Caro Ferrari,
In India, we love many things Italiane. We scarf down pizzas by the truckload (of course we like some of our own toppings, like tandoori chicken and paneer, more, but we’re sure you won’t mind), and all kinds of pasta too, with a little mirchi thrown in. When we’re feeling all posh, we slurp granitas and gelatos and forget we already had golas and kulfis. We like our cappuccinos and americanos. We adore olives on toothpicks with our daaru, and we’re fond of olive oil. And lest you think this is all about food, we’re also partial to visiting Italy, to take in your beautiful architecture, your art, your music, your scenic countryside. We think highly of your apparel designers (some take the adoration to the most sincere form of flattery), and one way to get Indians to look twice at a new brand of Indian attire (and other things too) is to give it an Italian-sounding name. Which also applies to real estate; you’ll notice a lot of piazzas and casas in the names of new projects, and Italian marble is very hot for interiors.
And yes, you may have heard that the most powerful person in India was born in your country.
So, Ferrari, basically we kind of like your country.

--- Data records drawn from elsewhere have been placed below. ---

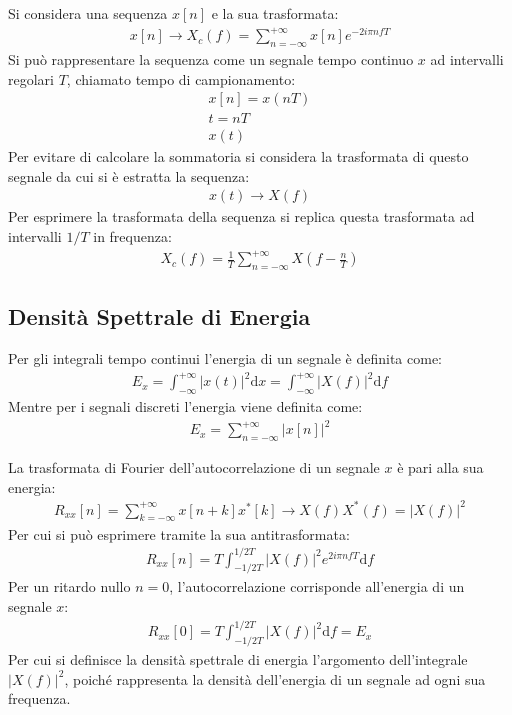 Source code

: \documentclass{article}
\newcommand{\df}{\mathrm{d}}
\numberwithin{equation}{subsection}
\begin{document}
Si considera una sequenza $x[n]$ e la sua trasformata:
\begin{gather*}
    x[n]\to X_c(f)=\displaystyle\sum_{n=-\infty}^{+\infty}x[n]e^{-2i\pi nfT}
\end{gather*}
Si può rappresentare la sequenza come un segnale tempo continuo $x$ ad intervalli regolari $T$, chiamato tempo di campionamento:
\begin{gather*}
    x[n]=x(nT)\\
    t=nT\\
    x(t)
\end{gather*}
Per evitare di calcolare la sommatoria si considera la trasformata di questo segnale da cui si è estratta la sequenza: 
\begin{gather*}
    x(t)\to X(f)
\end{gather*}
Per esprimere la trasformata della sequenza si replica questa trasformata ad intervalli $1/T$ in frequenza:
\begin{gather}
    X_c(f)=\displaystyle\frac{1}{T}\sum_{n=-\infty}^{+\infty}X\left(f-\frac{n}{T}\right)
\end{gather}

\subsection{Densità Spettrale di Energia}

Per gli integrali tempo continui l'energia di un segnale è definita come:
\begin{gather*}
    E_x=\displaystyle\int_{-\infty}^{+\infty}|x(t)|^2\df x=\int_{-\infty}^{+\infty}|X(f)|^2\df f
\end{gather*}
Mentre per i segnali discreti l'energia viene definita come:
\begin{gather*}
    E_x=\displaystyle\sum_{n=-\infty}^{+\infty}|x[n]|^2
\end{gather*}

La trasformata di Fourier dell'autocorrelazione di un segnale $x$ è pari alla sua energia:
\begin{gather*}
    R_{xx}[n]=\displaystyle\sum_{k=-\infty}^{+\infty}x[n+k]x^*[k]\to X(f)X^*(f)=|X(f)|^2
\end{gather*}
Per cui si può esprimere tramite la sua antitrasformata:
\begin{gather*}
    R_{xx}[n]=T\displaystyle\int_{-1/2T}^{1/2T}|X(f)|^2e^{2i\pi nfT}\df f
\end{gather*}
Per un ritardo nullo $n=0$, l'autocorrelazione corrisponde all'energia di un segnale $x$:
\begin{gather*}
    R_{xx}[0]=T\displaystyle\int_{-1/2T}^{1/2T}|X(f)|^2\df f=E_x
\end{gather*}
Per cui si definisce la densità spettrale di energia l'argomento dell'integrale $|X(f)|^2$, poiché rappresenta la densità dell'energia di un segnale 
ad ogni sua frequenza.  
\end{document}
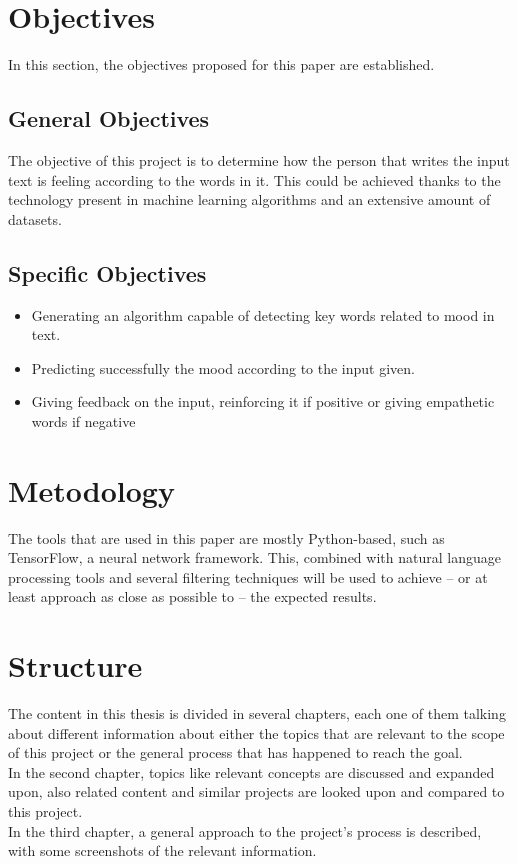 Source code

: \section{Objectives}
In this section, the objectives proposed for this paper are established.

\subsection{General Objectives}
The objective of this project is to determine how the person that writes the input text is feeling according to the words in it. This could be achieved thanks to the technology present in machine learning algorithms and an extensive amount of datasets.

\subsection{Specific Objectives}
\begin{itemize}
	\item Generating an algorithm capable of detecting key words related to mood in text.
	\item Predicting successfully the mood according to the input given.
	\item Giving feedback on the input, reinforcing it if positive or giving empathetic words if negative
\end{itemize}

\section{Metodology}
The tools that are used in this paper are mostly Python-based, such as TensorFlow, a neural network framework. This, combined with natural language processing tools and several filtering techniques will be used to achieve -- or at least approach as close as possible to -- the expected results.

\section{Structure}
The content in this thesis is divided in several chapters, each one of them talking about different information about either the topics that are relevant to the scope of this project or the general process that has happened to reach the goal.\\
In the second chapter, topics like relevant concepts are discussed and expanded upon, also related content and similar projects are looked upon and compared to this project.\\
In the third chapter, a general approach to the project's process is described, with some screenshots of the relevant information.
\clearpage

And, truth be told, your racing team has a huge number of fans in India too, going by the all the Ferrari merchandise we see here, not to speak of the fervent Facebook and Twitter posts about you.
Which is why it’s rather strange to see that in our grand prix, you plan to adorn your vehicles with Italian navy flags. “In doing so,” your web page says, “Ferrari pays tribute to one of the outstanding entities of our country.” Strange, you haven’t done that in all the years you’ve been racing, have you? No, wait, there’s a clue! You go on: “also in the hope that the Indian and Italian authorities will soon find a solution to the situation currently involving two sailors from the Italian Navy.”
Could you be referring to the sailors who are currently enjoying the hospitality of the Indian government because they killed are accused of killing two Indian fisherman in Indian territorial waters? [Edit note: The text initially said "killed," but since the matter awaits a court verdict, that has been changed. ~PG] The ones who your government wants released to be tried in Italy instead, because, perhaps, they don’t trust the third world Indian legal system to give the poor trigger-happy marines a fair trial?
Strange then that you choose to bring your high-tech cars and massive racing team to compete in an Indian event.
Why not just boycott the event in protest, if you think so poorly of India in general and Indian justice in particular?
I mean aren’t you worried that India’s timers and racing officials will be not be fair? That we will puncture your tires and put sugar in your gasoline? That Indian audiences might somehow hamper your race? That a win in India might be, I don’t know, somehow less valuable?
No.
Wait.
Money.
Ah.
Scusi. Pardon us. We get it now. You need the points. You've poured a lot of money into the team, and you want to see some return on the cash. After all, you’re still in the running for both the constructors’ and the drivers’ championships. That’s business. Nothing personal.
Right.
We, on the other hand, can be emotional. Sometimes too emotional, I concede, but hey, we’re like that.
So, pardon us for this.
Ferrari, go home! Ferrari, vai a casa!